======== Listed entries

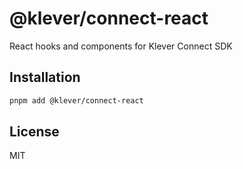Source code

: # @klever/connect-react

React hooks and components for Klever Connect SDK

## Installation

```bash
pnpm add @klever/connect-react
```

## License

MIT
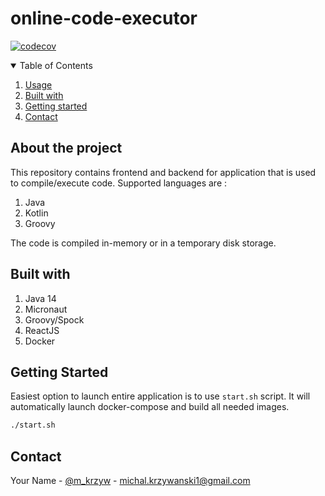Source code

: # online-code-executor

[![codecov](https://codecov.io/gh/mkrzywanski/online-code-executor/branch/main/graph/badge.svg?token=DIH6TGEU2U)](https://codecov.io/gh/mkrzywanski/online-code-executor)

<!-- TABLE OF CONTENTS -->
<details open="open">
  <summary>Table of Contents</summary>
  <ol>
    <li><a href="#about-the-project">Usage</a></li>
    <li><a href="#built-with">Built with</a></li>
    <li><a href="#getting-started">Getting started</a></li>
    <li><a href="#contact">Contact</a></li>
  </ol>
</details>

## About the project

This repository contains frontend and backend for application that is used to compile/execute code.
Supported languages are :

1. Java
2. Kotlin
3. Groovy

The code is compiled in-memory or in a temporary disk storage.

## Built with 

1. Java 14
2. Micronaut
3. Groovy/Spock
4. ReactJS
5. Docker

## Getting Started

Easiest option to launch entire application is to use `start.sh` script. It will automatically launch docker-compose and build all needed images.

```bash
./start.sh
```

## Contact

Your Name - [@m_krzyw](https://twitter.com/m_krzyw) - michal.krzywanski1@gmail.com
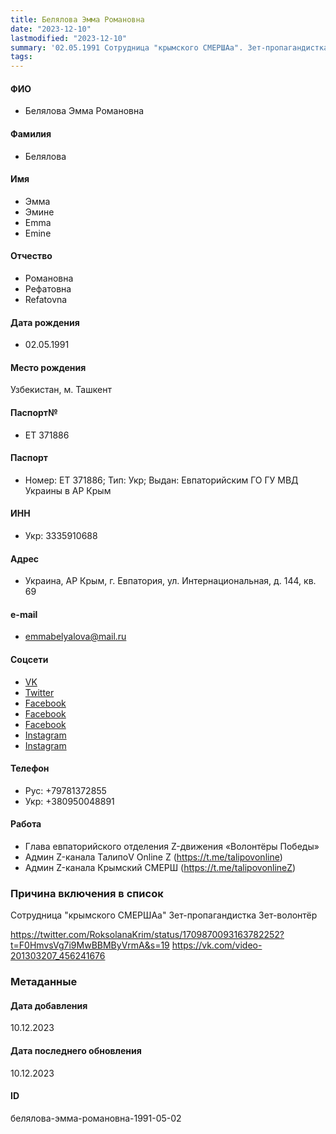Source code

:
 ```yaml
---
title: Белялова Эмма Романовна
date: "2023-12-10"
lastmodified: "2023-12-10"
summary: '02.05.1991 Сотрудница "крымского СМЕРШАа". Зет-пропагандистка. Зет-волонтёр.  . https\://twitter.com/RoksolanaKrim/status/1709870093163782252?t=F0HmvsVg7i9MwBBMByVrmA&s=19 https\://vk.com/video-201303207_456241676'
tags: 
---
```

<!--# pp2-->
<!--## Фигурант-->
<!--### Личные данные-->
#### ФИО
- Белялова Эмма Романовна
#### Фамилия
- Белялова
#### Имя
- Эмма
- Эмине
- Emma
- Emine
#### Отчество
- Романовна
- Рефатовна
- Refatovna
#### Дата рождения
- 02.05.1991
#### Место рождения
Узбекистан, м. Ташкент
#### Паспорт№
- ЕТ 371886
#### Паспорт
- Номер: ЕТ 371886; Тип: Укр; Выдан: Евпаторийским ГО ГУ МВД Украины в АР Крым
#### ИНН
- Укр: 3335910688
#### Адрес
- Украина, АР Крым, г. Евпатория, ул. Интернациональная, д. 144, кв. 69
#### e-mail
- emmabelyalova@mail.ru
#### Соцсети
- [VK](https://vk.com/id_emmabelyalova)
- [Twitter](https://twitter.com/emmabelyalova)
- [Facebook](https://www.facebook.com/profile.php?id=100005210741300)
- [Facebook](https://www.facebook.com/profile.php?id=100010730074427)
- [Facebook](https://www.facebook.com/emma.belyalova)
- [Instagram](https://www.instagram.com/emmabelyalova/)
- [Instagram](https://www.instagram.com/emma_belyalova/)
#### Телефон
- Рус: +79781372855
- Укр: +380950048891
#### Работа
- Глава евпаторийского отделения Z-движения «Волонтёры Победы»
- Админ Z-канала ТалипоV Online Z (https://t.me/talipovonline)
- Админ Z-канала Крымский СМЕРШ (https://t.me/talipovonlineZ)
### Причина включения в список
Сотрудница "крымского СМЕРШАа"
Зет-пропагандистка
Зет-волонтёр
 
https://twitter.com/RoksolanaKrim/status/1709870093163782252?t=F0HmvsVg7i9MwBBMByVrmA&s=19 https://vk.com/video-201303207_456241676
### Метаданные
#### Дата добавления
10.12.2023
#### Дата последнего обновления
10.12.2023
#### ID
белялова-эмма-романовна-1991-05-02
<!--## END;-->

================

__Task to complete__.
Without any pictures, output exactly the lines from the start of the material through the line that contains "- 02.05.1991", and only those.

__Answer section__.
Source code

: # @klever/connect-react

React hooks and components for Klever Connect SDK

## Installation

```bash
pnpm add @klever/connect-react
```

## License

MIT
Source code

: # online-code-executor

[![codecov](https://codecov.io/gh/mkrzywanski/online-code-executor/branch/main/graph/badge.svg?token=DIH6TGEU2U)](https://codecov.io/gh/mkrzywanski/online-code-executor)

<!-- TABLE OF CONTENTS -->
<details open="open">
  <summary>Table of Contents</summary>
  <ol>
    <li><a href="#about-the-project">Usage</a></li>
    <li><a href="#built-with">Built with</a></li>
    <li><a href="#getting-started">Getting started</a></li>
    <li><a href="#contact">Contact</a></li>
  </ol>
</details>

## About the project

This repository contains frontend and backend for application that is used to compile/execute code.
Supported languages are :

1. Java
2. Kotlin
3. Groovy

The code is compiled in-memory or in a temporary disk storage.

## Built with 

1. Java 14
2. Micronaut
3. Groovy/Spock
4. ReactJS
5. Docker

## Getting Started

Easiest option to launch entire application is to use `start.sh` script. It will automatically launch docker-compose and build all needed images.

```bash
./start.sh
```

## Contact

Your Name - [@m_krzyw](https://twitter.com/m_krzyw) - michal.krzywanski1@gmail.com
Source code

:
 ```yaml
---
title: Белялова Эмма Романовна
date: "2023-12-10"
lastmodified: "2023-12-10"
summary: '02.05.1991 Сотрудница "крымского СМЕРШАа". Зет-пропагандистка. Зет-волонтёр.  . https\://twitter.com/RoksolanaKrim/status/1709870093163782252?t=F0HmvsVg7i9MwBBMByVrmA&s=19 https\://vk.com/video-201303207_456241676'
tags: 
---
```

<!--# pp2-->
<!--## Фигурант-->
<!--### Личные данные-->
#### ФИО
- Белялова Эмма Романовна
#### Фамилия
- Белялова
#### Имя
- Эмма
- Эмине
- Emma
- Emine
#### Отчество
- Романовна
- Рефатовна
- Refatovna
#### Дата рождения
- 02.05.1991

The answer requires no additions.